> _Task input_
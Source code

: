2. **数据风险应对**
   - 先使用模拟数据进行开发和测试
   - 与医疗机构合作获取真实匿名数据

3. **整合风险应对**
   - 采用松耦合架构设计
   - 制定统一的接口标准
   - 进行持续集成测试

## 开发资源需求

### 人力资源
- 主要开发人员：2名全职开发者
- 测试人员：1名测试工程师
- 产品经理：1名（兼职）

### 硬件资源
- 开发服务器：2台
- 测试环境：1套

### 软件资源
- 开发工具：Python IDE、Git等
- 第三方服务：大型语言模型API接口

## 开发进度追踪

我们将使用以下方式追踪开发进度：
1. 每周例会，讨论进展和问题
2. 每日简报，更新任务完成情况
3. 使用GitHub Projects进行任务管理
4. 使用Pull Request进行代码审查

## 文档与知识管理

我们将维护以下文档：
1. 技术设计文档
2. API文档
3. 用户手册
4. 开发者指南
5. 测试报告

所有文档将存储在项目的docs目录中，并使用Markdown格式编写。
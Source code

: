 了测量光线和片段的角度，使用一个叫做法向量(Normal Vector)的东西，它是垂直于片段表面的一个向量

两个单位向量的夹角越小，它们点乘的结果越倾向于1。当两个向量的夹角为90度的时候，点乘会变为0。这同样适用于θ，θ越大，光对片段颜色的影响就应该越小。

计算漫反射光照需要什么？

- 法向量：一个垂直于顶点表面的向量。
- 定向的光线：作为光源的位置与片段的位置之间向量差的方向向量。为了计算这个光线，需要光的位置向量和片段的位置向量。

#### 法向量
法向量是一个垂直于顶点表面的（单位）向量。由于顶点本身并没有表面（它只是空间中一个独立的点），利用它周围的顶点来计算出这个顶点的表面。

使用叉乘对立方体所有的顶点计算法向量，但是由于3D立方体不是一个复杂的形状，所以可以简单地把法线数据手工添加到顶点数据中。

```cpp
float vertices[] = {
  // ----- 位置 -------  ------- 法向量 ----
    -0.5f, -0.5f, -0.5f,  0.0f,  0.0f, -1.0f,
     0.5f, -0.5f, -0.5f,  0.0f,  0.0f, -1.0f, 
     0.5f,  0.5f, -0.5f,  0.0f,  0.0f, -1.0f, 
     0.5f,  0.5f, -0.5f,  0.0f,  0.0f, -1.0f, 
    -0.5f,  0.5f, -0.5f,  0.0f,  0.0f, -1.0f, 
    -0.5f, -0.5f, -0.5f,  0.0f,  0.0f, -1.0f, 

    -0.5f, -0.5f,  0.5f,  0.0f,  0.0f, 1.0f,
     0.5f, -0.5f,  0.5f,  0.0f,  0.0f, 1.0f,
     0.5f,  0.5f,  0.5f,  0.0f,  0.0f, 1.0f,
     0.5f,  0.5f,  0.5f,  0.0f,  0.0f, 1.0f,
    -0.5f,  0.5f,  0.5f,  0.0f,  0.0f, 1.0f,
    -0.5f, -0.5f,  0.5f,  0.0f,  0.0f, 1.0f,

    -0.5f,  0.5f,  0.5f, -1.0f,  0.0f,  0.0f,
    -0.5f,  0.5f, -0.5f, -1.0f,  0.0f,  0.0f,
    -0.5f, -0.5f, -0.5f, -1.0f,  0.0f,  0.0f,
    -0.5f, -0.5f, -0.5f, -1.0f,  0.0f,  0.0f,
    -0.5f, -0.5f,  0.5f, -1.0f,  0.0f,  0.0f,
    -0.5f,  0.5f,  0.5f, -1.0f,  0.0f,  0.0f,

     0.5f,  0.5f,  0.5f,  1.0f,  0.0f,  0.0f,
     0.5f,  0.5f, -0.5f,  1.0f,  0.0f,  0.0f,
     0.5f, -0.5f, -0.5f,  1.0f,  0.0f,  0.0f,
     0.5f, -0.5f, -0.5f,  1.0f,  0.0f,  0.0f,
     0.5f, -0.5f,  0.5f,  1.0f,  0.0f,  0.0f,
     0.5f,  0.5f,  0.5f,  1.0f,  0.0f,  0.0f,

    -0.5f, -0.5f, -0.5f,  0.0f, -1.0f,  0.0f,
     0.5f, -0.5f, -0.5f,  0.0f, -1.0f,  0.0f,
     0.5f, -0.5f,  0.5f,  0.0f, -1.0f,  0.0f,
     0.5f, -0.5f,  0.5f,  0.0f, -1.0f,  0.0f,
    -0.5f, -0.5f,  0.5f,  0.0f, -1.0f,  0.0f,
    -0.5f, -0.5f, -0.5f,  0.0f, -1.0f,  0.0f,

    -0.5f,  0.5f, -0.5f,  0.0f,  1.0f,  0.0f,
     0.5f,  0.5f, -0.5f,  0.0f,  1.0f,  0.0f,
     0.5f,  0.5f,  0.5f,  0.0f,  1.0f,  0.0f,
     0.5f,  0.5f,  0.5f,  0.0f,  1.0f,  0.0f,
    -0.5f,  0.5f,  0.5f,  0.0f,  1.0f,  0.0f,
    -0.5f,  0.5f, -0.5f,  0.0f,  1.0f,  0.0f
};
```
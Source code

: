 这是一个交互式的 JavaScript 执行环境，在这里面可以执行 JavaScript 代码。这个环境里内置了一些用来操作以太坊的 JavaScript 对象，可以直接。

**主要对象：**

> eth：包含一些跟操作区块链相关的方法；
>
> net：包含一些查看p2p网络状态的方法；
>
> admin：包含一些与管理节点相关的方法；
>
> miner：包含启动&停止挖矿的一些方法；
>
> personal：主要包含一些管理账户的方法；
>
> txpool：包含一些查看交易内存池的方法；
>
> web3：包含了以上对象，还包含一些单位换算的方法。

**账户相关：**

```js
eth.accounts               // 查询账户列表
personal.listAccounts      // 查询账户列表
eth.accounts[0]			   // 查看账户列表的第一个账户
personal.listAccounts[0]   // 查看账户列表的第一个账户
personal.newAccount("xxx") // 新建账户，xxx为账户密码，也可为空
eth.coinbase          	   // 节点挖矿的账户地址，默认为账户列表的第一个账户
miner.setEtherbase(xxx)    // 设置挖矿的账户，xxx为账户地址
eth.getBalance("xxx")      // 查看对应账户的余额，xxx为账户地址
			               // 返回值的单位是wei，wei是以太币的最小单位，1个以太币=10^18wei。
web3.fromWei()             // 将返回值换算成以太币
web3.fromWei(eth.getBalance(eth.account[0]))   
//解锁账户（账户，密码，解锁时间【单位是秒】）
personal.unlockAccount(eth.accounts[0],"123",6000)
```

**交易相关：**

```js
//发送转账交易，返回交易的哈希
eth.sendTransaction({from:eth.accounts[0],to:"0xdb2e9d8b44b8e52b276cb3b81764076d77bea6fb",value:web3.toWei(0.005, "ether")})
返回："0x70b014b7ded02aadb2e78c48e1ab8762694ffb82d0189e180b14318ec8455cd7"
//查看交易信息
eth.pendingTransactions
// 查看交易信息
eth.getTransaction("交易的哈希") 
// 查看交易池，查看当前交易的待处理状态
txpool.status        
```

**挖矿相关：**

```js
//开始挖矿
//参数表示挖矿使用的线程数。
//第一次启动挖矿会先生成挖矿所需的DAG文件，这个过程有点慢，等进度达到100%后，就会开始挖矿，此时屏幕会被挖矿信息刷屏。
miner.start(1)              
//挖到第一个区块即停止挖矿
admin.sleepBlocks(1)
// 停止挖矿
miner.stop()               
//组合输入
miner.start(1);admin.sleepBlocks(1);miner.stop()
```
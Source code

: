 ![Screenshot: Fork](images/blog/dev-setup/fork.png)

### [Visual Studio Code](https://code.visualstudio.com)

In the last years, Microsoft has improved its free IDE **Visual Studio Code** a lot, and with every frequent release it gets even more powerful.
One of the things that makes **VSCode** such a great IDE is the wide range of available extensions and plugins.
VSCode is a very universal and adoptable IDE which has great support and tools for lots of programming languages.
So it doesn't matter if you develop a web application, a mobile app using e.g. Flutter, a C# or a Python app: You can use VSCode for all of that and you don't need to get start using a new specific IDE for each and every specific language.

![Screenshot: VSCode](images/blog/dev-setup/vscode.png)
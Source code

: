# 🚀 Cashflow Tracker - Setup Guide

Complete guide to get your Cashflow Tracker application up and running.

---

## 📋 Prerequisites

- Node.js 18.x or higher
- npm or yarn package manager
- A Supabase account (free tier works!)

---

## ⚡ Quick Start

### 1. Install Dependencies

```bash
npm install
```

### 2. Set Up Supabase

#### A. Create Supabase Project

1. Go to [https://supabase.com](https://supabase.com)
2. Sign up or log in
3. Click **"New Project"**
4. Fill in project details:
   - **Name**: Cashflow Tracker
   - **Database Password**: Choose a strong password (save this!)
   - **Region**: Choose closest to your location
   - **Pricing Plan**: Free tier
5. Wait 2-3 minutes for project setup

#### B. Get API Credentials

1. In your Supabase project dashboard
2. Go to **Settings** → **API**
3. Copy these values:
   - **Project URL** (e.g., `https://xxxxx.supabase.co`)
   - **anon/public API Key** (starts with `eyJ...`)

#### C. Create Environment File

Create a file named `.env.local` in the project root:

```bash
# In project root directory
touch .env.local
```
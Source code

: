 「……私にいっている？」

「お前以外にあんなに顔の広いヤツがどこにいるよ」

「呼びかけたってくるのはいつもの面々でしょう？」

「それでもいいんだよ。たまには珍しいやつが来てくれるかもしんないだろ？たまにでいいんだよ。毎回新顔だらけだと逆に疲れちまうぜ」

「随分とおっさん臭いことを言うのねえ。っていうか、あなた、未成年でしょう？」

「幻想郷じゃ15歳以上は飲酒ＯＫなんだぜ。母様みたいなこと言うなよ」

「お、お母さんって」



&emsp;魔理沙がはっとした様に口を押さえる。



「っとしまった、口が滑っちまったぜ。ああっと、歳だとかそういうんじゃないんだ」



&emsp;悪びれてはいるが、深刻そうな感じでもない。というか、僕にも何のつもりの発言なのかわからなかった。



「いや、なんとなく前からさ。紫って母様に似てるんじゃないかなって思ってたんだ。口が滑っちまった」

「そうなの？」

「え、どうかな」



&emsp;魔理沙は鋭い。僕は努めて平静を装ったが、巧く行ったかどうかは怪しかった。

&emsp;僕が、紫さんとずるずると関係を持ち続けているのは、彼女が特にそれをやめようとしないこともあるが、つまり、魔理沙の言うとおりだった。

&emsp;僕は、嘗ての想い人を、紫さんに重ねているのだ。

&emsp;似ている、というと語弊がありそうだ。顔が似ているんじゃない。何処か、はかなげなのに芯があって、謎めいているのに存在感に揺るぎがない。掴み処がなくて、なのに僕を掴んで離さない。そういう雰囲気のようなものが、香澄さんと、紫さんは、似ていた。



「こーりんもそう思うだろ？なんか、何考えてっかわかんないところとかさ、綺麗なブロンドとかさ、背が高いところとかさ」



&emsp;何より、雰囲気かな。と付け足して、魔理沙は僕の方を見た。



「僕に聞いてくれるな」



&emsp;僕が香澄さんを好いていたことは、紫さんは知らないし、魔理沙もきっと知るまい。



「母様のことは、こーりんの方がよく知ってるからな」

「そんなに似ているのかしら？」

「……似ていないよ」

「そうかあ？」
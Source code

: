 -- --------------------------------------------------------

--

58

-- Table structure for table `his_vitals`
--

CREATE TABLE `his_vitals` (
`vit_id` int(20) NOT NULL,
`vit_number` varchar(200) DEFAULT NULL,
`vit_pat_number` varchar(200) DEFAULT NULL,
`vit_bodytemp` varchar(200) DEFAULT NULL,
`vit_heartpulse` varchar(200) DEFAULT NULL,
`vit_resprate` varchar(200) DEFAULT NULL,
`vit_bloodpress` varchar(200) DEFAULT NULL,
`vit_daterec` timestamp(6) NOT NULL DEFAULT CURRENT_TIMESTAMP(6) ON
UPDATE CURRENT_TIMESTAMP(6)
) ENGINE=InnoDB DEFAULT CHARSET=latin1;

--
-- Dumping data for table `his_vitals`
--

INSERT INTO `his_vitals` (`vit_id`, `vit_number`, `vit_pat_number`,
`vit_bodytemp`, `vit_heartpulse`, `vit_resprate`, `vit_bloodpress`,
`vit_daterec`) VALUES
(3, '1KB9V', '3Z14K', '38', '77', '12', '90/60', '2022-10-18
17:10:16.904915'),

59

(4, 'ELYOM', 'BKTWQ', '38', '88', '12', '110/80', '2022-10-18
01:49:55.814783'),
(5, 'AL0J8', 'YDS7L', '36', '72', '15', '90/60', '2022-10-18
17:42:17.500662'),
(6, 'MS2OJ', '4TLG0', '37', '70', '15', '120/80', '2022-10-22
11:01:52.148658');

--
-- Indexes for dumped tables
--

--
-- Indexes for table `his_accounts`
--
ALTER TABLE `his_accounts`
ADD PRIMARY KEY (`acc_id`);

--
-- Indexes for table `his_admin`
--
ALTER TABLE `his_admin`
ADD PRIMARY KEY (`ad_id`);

> _Task to complete_
Stop at the line containing "所有文档将存储在项目的docs目录中，并使用Markdown格式编写。". Please print exactly every line before it from the start of the records, plus that line itself, and nothing else.

> _Exercise answer_
Source code

:2. **数据风险应对**
   - 先使用模拟数据进行开发和测试
   - 与医疗机构合作获取真实匿名数据

3. **整合风险应对**
   - 采用松耦合架构设计
   - 制定统一的接口标准
   - 进行持续集成测试

## 开发资源需求

### 人力资源
- 主要开发人员：2名全职开发者
- 测试人员：1名测试工程师
- 产品经理：1名（兼职）

### 硬件资源
- 开发服务器：2台
- 测试环境：1套

### 软件资源
- 开发工具：Python IDE、Git等
- 第三方服务：大型语言模型API接口

## 开发进度追踪

我们将使用以下方式追踪开发进度：
1. 每周例会，讨论进展和问题
2. 每日简报，更新任务完成情况
3. 使用GitHub Projects进行任务管理
4. 使用Pull Request进行代码审查

## 文档与知识管理

我们将维护以下文档：
1. 技术设计文档
2. API文档
3. 用户手册
4. 开发者指南
5. 测试报告

所有文档将存储在项目的docs目录中，并使用Markdown格式编写。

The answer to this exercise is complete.